Les escaliers de votre peut-être futur appartement, la ligne de bus qui vous
permettra de rentrer chez vous les six prochains mois, la boulangerie à l’angle
qui vend les meilleurs pains au chocolat du quartier, le petit raccourci pour
aller en cours que vous ne découvrirez que dans quelques semaines. Des lieux
qui vont devenir familiers à force d’être fréquentés, mais qui ne sont pour le
moment que des impressions, des sensations en bataille, des découvertes.

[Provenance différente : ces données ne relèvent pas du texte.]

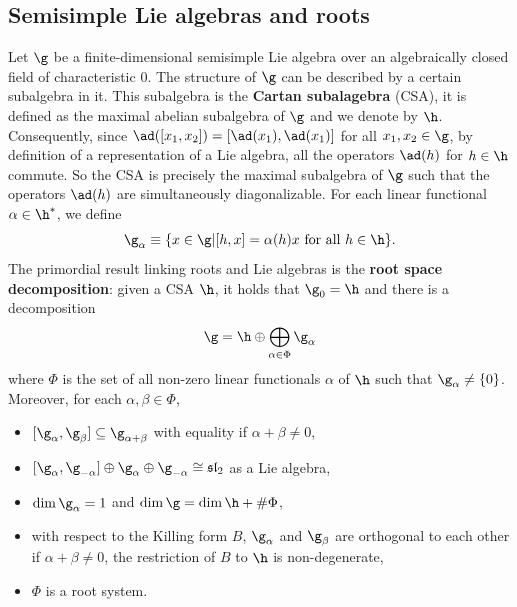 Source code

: \documentclass{worksheetclass}
\renewcommand{\emph}{\textbf}
\begin{document}
    \subsection{Semisimple Lie algebras and roots}

        Let $\g$ be a finite-dimensional semisimple Lie algebra over an algebraically closed field of characteristic $0$. The structure of $\g$ can be described by a certain subalgebra in it. This subalgebra is the \emph{Cartan subalagebra} (CSA), it is defined as the maximal abelian subalgebra of $\g$ and we denote by $\h$. Consequently, since $\ad([x_1,x_2])=[\ad(x_1),\ad(x_1)]$ for all $x_1,x_2\in\g$, by definition of a representation of a Lie algebra, all the operators $\ad(h)$ for $h\in\h$ commute. So the CSA is precisely the maximal subalgebra of $\g$ such that the operators $\ad(h)$ are simultaneously diagonalizable. For each linear functional $\alpha\in\h^*$, we define
        \begin{equation}
            \g_\alpha\equiv \{x\in\g|[h,x]=\alpha(h)x\text{ for all }h\in\h\}.
        \end{equation}
        The primordial result linking roots and Lie algebras is the \emph{root space decomposition}: given a CSA $\h$, it holds that $\g_0=\h$ and there is a decomposition
        \begin{equation}
            \g=\h\oplus\bigoplus_{\alpha\in\Phi}\g_\alpha
        \end{equation}
        where $\Phi$ is the set of all non-zero linear functionals $\alpha$ of $\h$ such that $\g_\alpha\neq\{0\}$. Moreover, for each $\alpha,\beta\in\Phi$,
        \begin{itemize}
            \item $[\g_\alpha,\g_\beta]\subseteq\g_{\alpha+\beta}$ with equality if $\alpha+\beta\neq0$,
            \item $[\g_\alpha,\g_{-\alpha}]\oplus\g_\alpha\oplus\g_{-\alpha}\cong\mathfrak{sl}_2$ as a Lie algebra,
            \item $\dim\g_\alpha=1$ and $\dim\g=\dim\h+\#\Phi$,
            \item with respect to the Killing form $B$, $\g_\alpha$ and $\g_\beta$ are orthogonal to each other if $\alpha+\beta\neq0$, the restriction of $B$ to $\h$ is non-degenerate,
            \item $\Phi$ is a root system.
        \end{itemize}
        
\end{document}
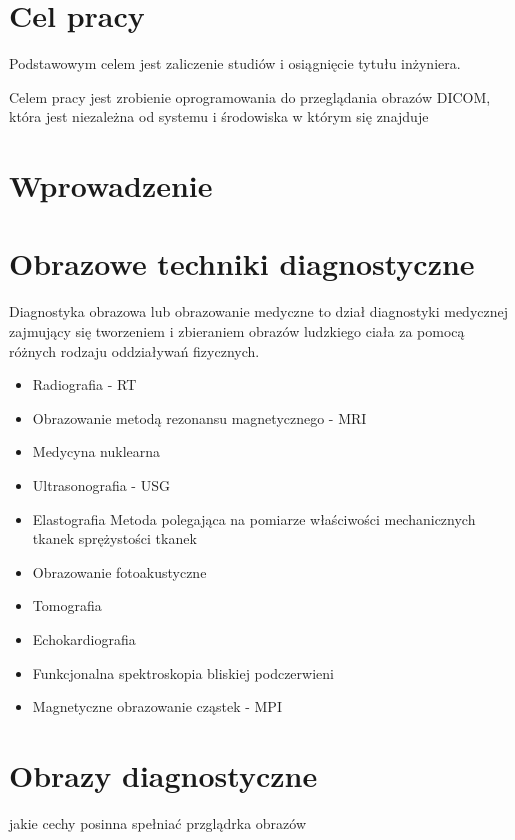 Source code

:
\section{Cel pracy}

Podstawowym celem jest zaliczenie studiów i osiągnięcie tytułu inżyniera.

Celem pracy jest zrobienie oprogramowania do przeglądania obrazów DICOM, która jest niezależna od systemu i środowiska w którym się znajduje

\section{Wprowadzenie}

\section{Obrazowe techniki diagnostyczne}

Diagnostyka obrazowa lub obrazowanie medyczne to dział diagnostyki medycznej zajmujący się tworzeniem i zbieraniem obrazów ludzkiego ciała za pomocą różnych rodzaju oddziaływań fizycznych.

\begin{itemize}
    \item Radiografia - RT
    \item Obrazowanie metodą rezonansu magnetycznego - MRI
    \item Medycyna nuklearna
    \item Ultrasonografia - USG

    \item Elastografia
    Metoda polegająca na pomiarze właściwości mechanicznych tkanek sprężystości tkanek

    \item Obrazowanie fotoakustyczne
    \item Tomografia
    \item Echokardiografia
    \item Funkcjonalna spektroskopia bliskiej podczerwieni
    \item Magnetyczne obrazowanie cząstek - MPI
\end{itemize}

\section{Obrazy diagnostyczne}

jakie cechy posinna spełniać przglądrka obrazów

From Bargarh Mor with love. |
La route de Bargarh
Mor est de ces lieux. De ces endroits qu’il faut avoir fréquenté
quotidiennement pour en percevoir les détails. Quand je suis arrivée, bien trop
blanche avec un sac à dos bien trop gros, je n’ai vu qu’un énième croisement à
l’indienne. Deux routes poussiéreuses, quelques étals de fruit et des échoppes
pour acheter du pan, un chai et trois samosas veg’. J’étais tellement submergée
par ces nouvelles sensations, agrippée au siège derrière Alexis, qu’entretenir
une conversation relevait de l’impossible. Je ne voyais qu’un plan large. Et
flou.
Et puis, à force
d’emprunter la route pour prendre le bus d’Allahabad ou de Chitrakoot, à force
d’aller à Paranubaba ou se rendre à Schankargard, j’ai enfin pu les voir, ces
détails. Du lever au coucher du soleil, au petit matin ou en pleine nuit, les
yeux rivés sur druethara, assise
derrière Ramesh ou écrasée entre Jen et Chotu pour ne pas avoir froid, dans le
4x4, en moto ou à rickshaw, j’ai appris à connaître la route de Bargarh Mor. La
grande maison jaune à l’angle, le tas de brique qui me fait toujours penser à
une grosse tortue, le champs inexplicablement parsemé de vieux essieux de moto,
le passage à niveau qu’on ne doit respecter qu’en rickshaw, la station Indian
Oil, le chemin ombragé qui mène à l’office des forêts, autant de balises sur
cette route qui nous ramenait chez nous.
Depuis quelques
jours, je découvre une nouvelle route. Qui passe par la pyramide du Louvres,
l’Opéra Garnier et les avenues parisiennes. Une route qui me mène aux
ascenseurs dorés des Galeries, avant de s’achever devant le poste 8732 et mes
post-it colorés. Une nouvelle aventure qui s’annonce.